Odd layout limitation in Word: columns

Microsoft Word has very good standards-based HTML import. It’s much more capable than OpenOffice, and advanced layout can be set with custom CSS. It’s robust enough that the majority of Word features will survive a round-trip through the HTML exporter. Your brain may explode if you try to edit the exported HTML, which IMHO is only useful for figuring out how to use their custom CSS; for sanity and source-control, write in HTML, layout with Word, print to PDF.

[and only use LaTeX if you need to do tricky things like post-process DVI and AUX files to generate cross-referenced vocabulary lists and delete content without repaginating…]

[Update: an odd limit to the importer is handling indentation of nested lists. At a certain point, it reverts to left-indented]

My current effort involves making detailed notes on Shinkendo techniques as I learn them, and my preferred layout is landscape, two-column, half-inch margins, 14pt Times Roman for English and romanized Japanese, 14pt Hiragino Mincho for kanji and kana, and strategically-placed column breaks so that kata sequences don’t get split up. All of this is trivial to do with Word’s custom CSS, except the column breaks.

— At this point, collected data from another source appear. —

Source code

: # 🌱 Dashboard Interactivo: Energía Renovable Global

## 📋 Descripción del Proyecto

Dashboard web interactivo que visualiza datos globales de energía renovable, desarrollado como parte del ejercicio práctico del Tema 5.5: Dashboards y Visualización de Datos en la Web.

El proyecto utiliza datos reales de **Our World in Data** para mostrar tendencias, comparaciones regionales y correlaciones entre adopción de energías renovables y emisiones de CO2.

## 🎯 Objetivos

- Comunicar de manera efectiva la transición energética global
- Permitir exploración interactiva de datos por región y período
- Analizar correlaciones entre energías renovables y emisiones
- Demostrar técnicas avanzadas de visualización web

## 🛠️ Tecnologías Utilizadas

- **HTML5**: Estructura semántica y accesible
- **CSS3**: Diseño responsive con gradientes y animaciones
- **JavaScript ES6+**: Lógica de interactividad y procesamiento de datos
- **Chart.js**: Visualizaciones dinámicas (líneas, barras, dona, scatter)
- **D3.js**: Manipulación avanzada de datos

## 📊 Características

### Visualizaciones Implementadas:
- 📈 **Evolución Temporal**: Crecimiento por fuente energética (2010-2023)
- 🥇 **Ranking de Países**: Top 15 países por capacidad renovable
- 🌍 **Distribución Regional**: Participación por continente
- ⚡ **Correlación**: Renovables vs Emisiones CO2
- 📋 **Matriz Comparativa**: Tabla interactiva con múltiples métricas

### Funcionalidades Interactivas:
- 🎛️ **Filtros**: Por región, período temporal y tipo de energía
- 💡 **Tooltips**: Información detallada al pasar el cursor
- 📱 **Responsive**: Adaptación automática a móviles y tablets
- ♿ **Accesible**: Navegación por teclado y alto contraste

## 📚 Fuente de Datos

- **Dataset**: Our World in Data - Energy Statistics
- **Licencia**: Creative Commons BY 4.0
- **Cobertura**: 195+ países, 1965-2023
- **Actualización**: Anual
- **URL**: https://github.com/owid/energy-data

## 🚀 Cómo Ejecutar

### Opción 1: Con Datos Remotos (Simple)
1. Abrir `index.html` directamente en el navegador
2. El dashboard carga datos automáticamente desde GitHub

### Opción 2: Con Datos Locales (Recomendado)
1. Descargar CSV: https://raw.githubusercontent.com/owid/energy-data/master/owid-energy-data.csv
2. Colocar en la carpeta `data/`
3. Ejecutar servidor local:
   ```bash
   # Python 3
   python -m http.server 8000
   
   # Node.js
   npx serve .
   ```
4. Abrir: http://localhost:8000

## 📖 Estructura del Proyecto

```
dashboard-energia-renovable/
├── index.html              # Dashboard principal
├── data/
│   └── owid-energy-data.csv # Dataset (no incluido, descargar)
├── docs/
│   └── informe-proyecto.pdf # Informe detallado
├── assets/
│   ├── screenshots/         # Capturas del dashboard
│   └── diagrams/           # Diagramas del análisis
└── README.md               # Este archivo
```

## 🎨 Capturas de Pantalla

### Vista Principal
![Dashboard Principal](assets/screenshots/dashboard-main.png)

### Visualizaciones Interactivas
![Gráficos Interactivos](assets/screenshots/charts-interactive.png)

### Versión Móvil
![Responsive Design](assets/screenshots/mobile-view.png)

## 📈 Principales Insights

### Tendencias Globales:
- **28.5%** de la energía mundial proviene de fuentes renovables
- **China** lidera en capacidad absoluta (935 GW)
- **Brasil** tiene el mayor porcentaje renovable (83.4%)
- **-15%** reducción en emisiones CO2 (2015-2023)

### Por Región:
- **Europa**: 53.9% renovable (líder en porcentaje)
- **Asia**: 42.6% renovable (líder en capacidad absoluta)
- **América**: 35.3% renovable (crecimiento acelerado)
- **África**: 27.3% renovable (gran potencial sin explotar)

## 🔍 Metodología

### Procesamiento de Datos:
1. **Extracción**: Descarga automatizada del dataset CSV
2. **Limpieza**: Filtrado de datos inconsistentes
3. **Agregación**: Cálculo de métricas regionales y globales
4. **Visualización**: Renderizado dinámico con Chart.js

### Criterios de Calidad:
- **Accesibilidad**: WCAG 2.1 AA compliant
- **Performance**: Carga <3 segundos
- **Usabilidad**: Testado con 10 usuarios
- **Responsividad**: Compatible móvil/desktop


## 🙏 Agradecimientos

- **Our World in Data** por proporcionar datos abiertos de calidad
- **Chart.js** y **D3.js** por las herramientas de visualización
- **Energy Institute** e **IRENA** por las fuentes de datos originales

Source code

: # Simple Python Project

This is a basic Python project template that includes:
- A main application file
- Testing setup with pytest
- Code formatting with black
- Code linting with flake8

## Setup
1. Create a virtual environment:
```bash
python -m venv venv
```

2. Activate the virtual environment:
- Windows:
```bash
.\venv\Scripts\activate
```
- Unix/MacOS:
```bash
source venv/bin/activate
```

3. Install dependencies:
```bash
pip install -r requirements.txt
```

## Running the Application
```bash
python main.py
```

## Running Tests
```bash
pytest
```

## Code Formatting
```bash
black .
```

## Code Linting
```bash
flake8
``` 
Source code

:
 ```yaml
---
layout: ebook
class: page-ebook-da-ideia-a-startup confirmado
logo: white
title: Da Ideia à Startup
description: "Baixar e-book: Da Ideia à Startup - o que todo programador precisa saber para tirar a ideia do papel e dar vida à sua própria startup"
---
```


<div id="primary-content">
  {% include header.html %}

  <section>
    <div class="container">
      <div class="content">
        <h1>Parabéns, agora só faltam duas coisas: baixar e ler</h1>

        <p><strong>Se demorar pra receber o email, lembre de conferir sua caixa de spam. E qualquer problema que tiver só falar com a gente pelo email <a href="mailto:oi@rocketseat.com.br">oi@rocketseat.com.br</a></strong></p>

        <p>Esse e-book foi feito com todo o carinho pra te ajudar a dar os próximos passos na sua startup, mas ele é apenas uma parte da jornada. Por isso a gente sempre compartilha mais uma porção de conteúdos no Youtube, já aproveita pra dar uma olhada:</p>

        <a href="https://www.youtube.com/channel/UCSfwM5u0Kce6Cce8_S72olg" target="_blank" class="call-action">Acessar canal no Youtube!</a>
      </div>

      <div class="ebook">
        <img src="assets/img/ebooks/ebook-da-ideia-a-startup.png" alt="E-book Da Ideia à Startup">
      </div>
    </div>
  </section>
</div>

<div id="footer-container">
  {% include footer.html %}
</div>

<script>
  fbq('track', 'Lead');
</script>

Why? Because columns are still second-class citizens in Word. You can’t define a paragraph style that says “start at the top of a new column”. Page, yes; you can do all sorts of styling at the page level, but column breaks have to be inserted individually everywhere they’re used. In the HTML importer, this means they’re mapped to the <BR> tag, which of course adds a gratuitous blank line wherever you use it. For page breaks, you can just add page-break-before:always to any block style, but mso-column-break-before:always only works on <BR> tags. I tried a number of variations, but in the end, the only way to get everything I wanted was to put up with the occasional extra blank line at the top of a column.

<!DOCTYPE html>
<html lang="ja">
<head>
<meta charset="utf-8">
<style>
body {
	font-size:14pt;
	line-height: 18pt;
	font-family:Times,"ヒラギノ明朝 Pro W3";
	mso-fareast-font-family:"ヒラギノ明朝 Pro W3";
	mso-line-height-rule:exactly;
}
br.col {mso-column-break-before:always}
@page Section1 {
	margin:0.5in 0.5in 0.5in 0.5in;
	size:11in 8.5in;
	mso-page-orientation:landscape;
	mso-header-margin:.4in;
	mso-footer-margin:.5in;
	mso-columns:2 even 10.0pt;
	mso-column-separator:solid;
}
div.Section1 {page:Section1}
</style>
</head>
<body>
<div class="Section1">
...
<br class="col">
...
</div>
</body>
</html>

Notes: putting Times and Hiragino Mincho in the font-family tag, in that order, is enough to get normal browsers to use the right fonts; the HTML version is in my Dropbox, and looks great on my laptop, iPhone, and Sony Tablet. Word, unfortunately, tends to default to a Chinese font when it hits the first kanji, and then sticks with it even when it sees hiragana or katakana. Setting mso-fareast-font-family dodges that bullet.